Publisher: Grant books
I loooooved this book. I can’t even tell you how much. Yet it broke my heart just as much as it made me love it. It’s beautifully written in the first person, exploring what it would be like to be a gay girl, then woman, in the late sixties and into the seventies, in Nigeria.
Taking you deep into the life of Ijeoma, we first meet her in 1968 when she’s eleven years old, at the start of the Biafran war. A huge upheaval upsets her comfortable, middle upper class life, which results in her being sent away to live in a safer part of the country with friends of the family. And as usually happened in those days, when you’re a poor young girl with no parents to speak for you, she effectively becomes the maid. The couple take in another girl who also needs a home, and is from a different tribe and religion, to help Ijeoma with her housework.
Like seriously, why did two adults with no children need so much help around the house?
It’s a delicate blend of war story and romance that works because it’s at heart, a story of Ijeoma’s experiences of life during, and after the war, and her struggle to reconcile her relationship with her mother, and her sexual awakening.
I found it profoundly heartbreaking and I have to admit that I often found myself with tears running down my face.

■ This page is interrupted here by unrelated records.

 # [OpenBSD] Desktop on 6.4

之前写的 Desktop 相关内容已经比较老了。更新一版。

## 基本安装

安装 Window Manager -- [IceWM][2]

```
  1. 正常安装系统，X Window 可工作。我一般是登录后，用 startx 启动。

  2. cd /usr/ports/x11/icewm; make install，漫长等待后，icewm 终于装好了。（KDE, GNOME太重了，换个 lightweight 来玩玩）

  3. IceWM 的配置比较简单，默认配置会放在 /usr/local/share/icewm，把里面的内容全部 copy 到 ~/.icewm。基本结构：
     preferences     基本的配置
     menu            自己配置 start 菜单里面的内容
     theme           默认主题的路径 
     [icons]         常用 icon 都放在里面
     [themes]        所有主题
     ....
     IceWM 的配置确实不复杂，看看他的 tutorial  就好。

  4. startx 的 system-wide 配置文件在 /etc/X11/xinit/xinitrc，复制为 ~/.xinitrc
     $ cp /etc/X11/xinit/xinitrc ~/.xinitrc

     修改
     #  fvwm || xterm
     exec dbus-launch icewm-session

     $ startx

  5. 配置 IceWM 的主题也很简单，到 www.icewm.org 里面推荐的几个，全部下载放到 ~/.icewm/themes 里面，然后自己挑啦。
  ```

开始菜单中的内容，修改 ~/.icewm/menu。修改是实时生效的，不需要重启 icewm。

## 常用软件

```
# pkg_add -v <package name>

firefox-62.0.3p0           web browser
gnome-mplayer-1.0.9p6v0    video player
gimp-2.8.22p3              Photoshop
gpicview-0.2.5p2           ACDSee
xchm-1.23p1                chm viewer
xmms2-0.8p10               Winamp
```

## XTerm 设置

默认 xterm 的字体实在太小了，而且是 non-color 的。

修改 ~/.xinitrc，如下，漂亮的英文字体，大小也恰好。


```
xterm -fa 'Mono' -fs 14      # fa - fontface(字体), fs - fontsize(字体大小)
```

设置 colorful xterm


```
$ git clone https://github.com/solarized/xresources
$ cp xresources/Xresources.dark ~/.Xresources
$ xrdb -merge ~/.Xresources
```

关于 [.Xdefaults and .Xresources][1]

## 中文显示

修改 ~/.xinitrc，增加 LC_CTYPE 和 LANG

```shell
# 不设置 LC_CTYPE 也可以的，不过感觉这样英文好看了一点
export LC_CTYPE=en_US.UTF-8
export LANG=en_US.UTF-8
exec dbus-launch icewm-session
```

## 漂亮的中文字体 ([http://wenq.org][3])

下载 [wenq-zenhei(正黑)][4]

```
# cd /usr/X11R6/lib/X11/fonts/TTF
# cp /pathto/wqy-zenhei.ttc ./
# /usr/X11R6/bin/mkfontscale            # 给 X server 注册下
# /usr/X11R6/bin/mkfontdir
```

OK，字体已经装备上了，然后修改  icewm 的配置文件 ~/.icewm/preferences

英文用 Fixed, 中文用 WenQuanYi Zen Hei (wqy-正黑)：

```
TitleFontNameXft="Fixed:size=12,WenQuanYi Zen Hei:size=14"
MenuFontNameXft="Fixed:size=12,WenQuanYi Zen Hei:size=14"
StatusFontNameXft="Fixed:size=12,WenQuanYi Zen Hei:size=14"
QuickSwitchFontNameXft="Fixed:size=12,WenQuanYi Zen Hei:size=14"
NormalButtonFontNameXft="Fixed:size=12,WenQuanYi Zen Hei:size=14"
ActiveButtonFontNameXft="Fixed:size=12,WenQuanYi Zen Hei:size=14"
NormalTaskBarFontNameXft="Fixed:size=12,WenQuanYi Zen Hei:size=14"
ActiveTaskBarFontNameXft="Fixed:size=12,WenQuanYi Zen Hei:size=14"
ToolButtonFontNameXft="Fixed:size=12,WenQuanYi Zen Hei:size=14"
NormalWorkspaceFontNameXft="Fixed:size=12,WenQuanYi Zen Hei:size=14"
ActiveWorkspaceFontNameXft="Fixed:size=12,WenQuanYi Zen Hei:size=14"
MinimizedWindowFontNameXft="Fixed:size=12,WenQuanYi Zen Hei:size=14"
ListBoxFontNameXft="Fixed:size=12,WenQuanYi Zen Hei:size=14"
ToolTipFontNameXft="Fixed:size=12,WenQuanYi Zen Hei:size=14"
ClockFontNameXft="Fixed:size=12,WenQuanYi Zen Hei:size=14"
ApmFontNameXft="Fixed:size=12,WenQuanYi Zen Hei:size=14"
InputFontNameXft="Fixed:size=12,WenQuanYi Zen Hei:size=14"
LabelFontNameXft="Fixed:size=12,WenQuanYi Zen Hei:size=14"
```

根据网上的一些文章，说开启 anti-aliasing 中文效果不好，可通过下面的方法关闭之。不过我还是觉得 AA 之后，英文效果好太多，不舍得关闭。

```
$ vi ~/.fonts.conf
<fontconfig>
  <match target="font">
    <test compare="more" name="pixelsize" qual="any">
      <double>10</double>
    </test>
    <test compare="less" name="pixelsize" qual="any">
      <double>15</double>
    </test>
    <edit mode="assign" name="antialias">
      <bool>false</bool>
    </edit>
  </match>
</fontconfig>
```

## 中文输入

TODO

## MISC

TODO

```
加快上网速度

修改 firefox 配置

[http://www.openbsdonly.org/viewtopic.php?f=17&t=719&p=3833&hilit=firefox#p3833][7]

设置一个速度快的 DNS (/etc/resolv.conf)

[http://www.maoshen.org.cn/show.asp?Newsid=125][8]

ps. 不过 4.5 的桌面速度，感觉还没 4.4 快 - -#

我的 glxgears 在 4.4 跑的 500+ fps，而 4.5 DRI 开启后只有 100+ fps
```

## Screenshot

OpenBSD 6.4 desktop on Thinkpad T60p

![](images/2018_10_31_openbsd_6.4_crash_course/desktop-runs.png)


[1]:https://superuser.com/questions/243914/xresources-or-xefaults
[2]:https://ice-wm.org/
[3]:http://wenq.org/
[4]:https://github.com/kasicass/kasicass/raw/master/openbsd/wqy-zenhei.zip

The book is beautifully written, the subject handled so delicately and tactfully yet given such a rich background and relatedness to Ijeoma that you can’t remain stone hearted. I think the author took a very delicate, very often complex topic of sexuality and simplified it with such empathy and bravery that…I can’t even find the words. The language, the backgrounds, the characters are all so real and while there is no villain except the times and conventions of the time, you can feel the oppression, the guilt and the fear through the pages.
And if you grew up in Africa even up to the eighties and early nineties, you can’t help but relate to so much of the mother-daughter relationship, the fervour of christianity and the denial that most of the previous generation had to the next one not following in the paths they are expected to follow.
Ijeoma’s bravery and her final stand had me punching the air for her, while also crying for all she had to bear. And her relationship to her own daughter provides what we know – that when we know better, when we allow compassion to take over, we are all capable of so much more.
I really, really, really loved this book and could read it over and over again.
Please do find it, read it and share it with everyone you know.
Beg, borrow or ask to be gifted the book for the new year, or borrow it from your local library. I’d suggest buying yourself a copy and reading it till it’s yellow and faded to be honest!
I purchased my book, and so can you by following this affiliate link for bookdepository . Should you follow the link and buy a book, I’ll get 5% off the price of my next purchase, so give me some love if you. They provide free worldwide shipping so that’s an added bonus to their relatively low book prices.
Have a happy new year!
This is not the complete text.